Enable Apigee Service Callout retries - Page 2

Wayn23 · 02-24-2025 11:23 AM

I have an Apigee ServiceCallout that is occurring inside a shared flow. I am receiving occasional ( 1 in 1000) EOF errors in that callout. My best guess is the target server has stale connections. A retry would likely work on the second call. I have created a second callout if the first one fails and it is working, however, I cannot find a way of logging the reason why the first call fails. I am looking for advice

Is there a way of making a ServiceCallout and capturing connection error conditions? Would Javascript enable more error handling?
Can I change the TargetServer or Connection properties to maybe alleviate the root cause of the EOF?
Can an enhancement be made to Apigee so the "ContinueOnError=true" would capture the "fault" information like the Error Flow would have?

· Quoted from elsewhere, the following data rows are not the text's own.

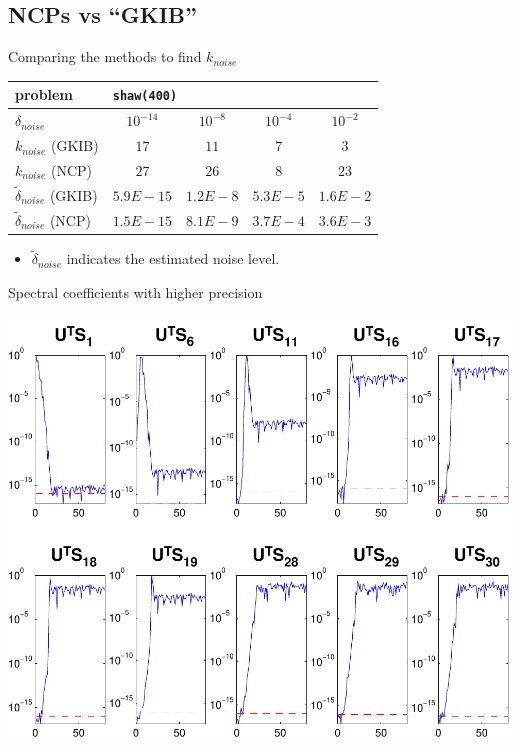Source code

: \documentclass{beamer}
\begin{document}
\subsection{NCPs vs ``GKIB''}
\begin{frame}{Comparing the methods to find $k_{noise}$}
  \begin{center}
    \begin{tabular}{l||c|c|c|c}
      \multicolumn{1}{l||}{problem} & \multicolumn{4}{l}{\texttt{shaw(400)}} \\
      \hline \hline 
      $\delta_{noise}$ & $10^{-14}$ & $10^{-8}$ & $10^{-4}$ & $10^{-2}$ \\
      \hline
      $k_{noise}$ (GKIB) & $17$ & $11$ & $7$ & $3$ \\
      \hline
      $k_{noise}$ (NCP) & $27$ & $26$ & $8$ & $23$ \\
      \hline
      $\tilde{\delta}_{noise}$ (GKIB) & $5.9E-15$ & $1.2E-8$ & $5.3E-5$ &
      $1.6E-2$ \\
      \hline
      $\tilde{\delta}_{noise}$ (NCP) & $1.5E-15$ & $8.1E-9$ & $3.7E-4$ & 
      $3.6E-3$ \\
    \end{tabular}
  \end{center}
  \begin{itemize}
    \item $\tilde{\delta}_{noise}$ indicates the estimated noise level.
    \end{itemize}
\end{frame}

\begin{frame}{Spectral coefficients with higher precision}
  \begin{center}
    \includegraphics[width=0.55\linewidth]{figures_shawvpa/run1/spec_sk}
  \end{center}
\end{frame}
\end{document}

Here is an example of the Error that occurs that I managed to capture in a trace.

id": "Error",
          "results": [
            {
              "actionResult": "DebugInfo",
              "accessList": [],
              "timestamp": "21-02-25 16:43:20:355",
              "properties": {
                "properties": [
                  {
                    "name": "error.cause",
                    "value": "eof unexpected",
                    "rowID": "___row188"
                  },
                  {
                    "name": "error.class",
                    "value": "com.apigee.kernel.exceptions.spi.UncheckedException",
                    "rowID": "___row189"
                  },
                  {
                    "name": "state",
                    "value": "PROXY_REQ_FLOW",
                    "rowID": "___row190"
                  },
                  {
                    "name": "type",
                    "value": "ErrorPoint",
                    "rowID": "___row191"
                  },
                  {
                    "name": "error",
                    "value": "Execution of ServiceCallout scp_callExternalService failed. Reason: eof unexpected",
                    "rowID": "___row192"
                  }
...

In order to make the second call, I set the "continueOnError" to true so that the error flow is not started and therefore no retries could be done. However, the only flow variable set is the "servicecallout.xxx.failed"=true. The "fault" and "error" variable are only available in the Error flow. Therefore I just have the equivalent of the ambiguous "Something has gone wrong".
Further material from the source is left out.